# New Capabilities using the TARS 
This folder contains all the source code related to *Section 4 - New Capabilities* of the paper An AI-powered Tool for Central Bank Business Liaisons: Quantitative Indicators and On-demand Insights from Firms. 

In the paper, we show how we can use the data from a Business Liaison TARS to create useful textual measures that (in the associated paper) are used in real economic analysis (see `nowcasting` folder for empirical exercise).
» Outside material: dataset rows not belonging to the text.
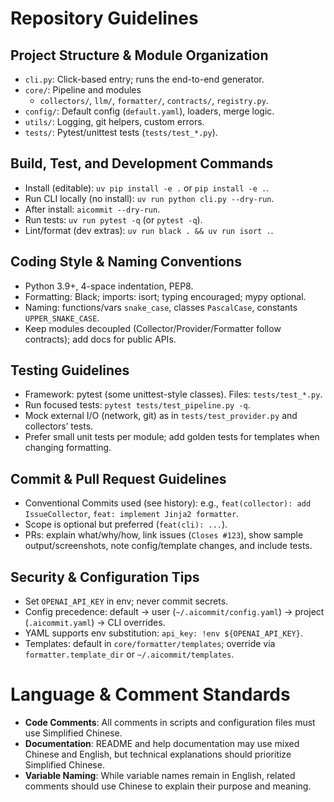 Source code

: # Repository Guidelines

## Project Structure & Module Organization
- `cli.py`: Click-based entry; runs the end-to-end generator.
- `core/`: Pipeline and modules
  - `collectors/`, `llm/`, `formatter/`, `contracts/`, `registry.py`.
- `config/`: Default config (`default.yaml`), loaders, merge logic.
- `utils/`: Logging, git helpers, custom errors.
- `tests/`: Pytest/unittest tests (`tests/test_*.py`).

## Build, Test, and Development Commands
- Install (editable): `uv pip install -e .` or `pip install -e .`.
- Run CLI locally (no install): `uv run python cli.py --dry-run`.
- After install: `aicommit --dry-run`.
- Run tests: `uv run pytest -q` (or `pytest -q`).
- Lint/format (dev extras): `uv run black . && uv run isort .`.

## Coding Style & Naming Conventions
- Python 3.9+, 4-space indentation, PEP8.
- Formatting: Black; imports: isort; typing encouraged; mypy optional.
- Naming: functions/vars `snake_case`, classes `PascalCase`, constants `UPPER_SNAKE_CASE`.
- Keep modules decoupled (Collector/Provider/Formatter follow contracts); add docs for public APIs.

## Testing Guidelines
- Framework: pytest (some unittest-style classes). Files: `tests/test_*.py`.
- Run focused tests: `pytest tests/test_pipeline.py -q`.
- Mock external I/O (network, git) as in `tests/test_provider.py` and collectors’ tests.
- Prefer small unit tests per module; add golden tests for templates when changing formatting.

## Commit & Pull Request Guidelines
- Conventional Commits used (see history): e.g., `feat(collector): add IssueCollector`, `feat: implement Jinja2 formatter`.
- Scope is optional but preferred (`feat(cli): ...`).
- PRs: explain what/why/how, link issues (`Closes #123`), show sample output/screenshots, note config/template changes, and include tests.

## Security & Configuration Tips
- Set `OPENAI_API_KEY` in env; never commit secrets.
- Config precedence: default → user (`~/.aicommit/config.yaml`) → project (`.aicommit.yaml`) → CLI overrides.
- YAML supports env substitution: `api_key: !env ${OPENAI_API_KEY}`.
- Templates: default in `core/formatter/templates`; override via `formatter.template_dir` or `~/.aicommit/templates`.


# Language & Comment Standards
- **Code Comments**: All comments in scripts and configuration files must use Simplified Chinese.
- **Documentation**: README and help documentation may use mixed Chinese and English, but technical explanations should prioritize Simplified Chinese.
- **Variable Naming**: While variable names remain in English, related comments should use Chinese to explain their purpose and meaning.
Specifically, the code in this folder allows for the new capabilities:
* Taking a dictionary of words to build textual measures of topic exposure and tone.
* Using the output of a LM to build textual measures of topic exposure and tone.
* Taking a dictionary of uncertainty words to build a measure of uncertainty.
* Using the extracted numerical quantities to create aggregate series that can reflect economic measures (such as Australian CPI and WPI).  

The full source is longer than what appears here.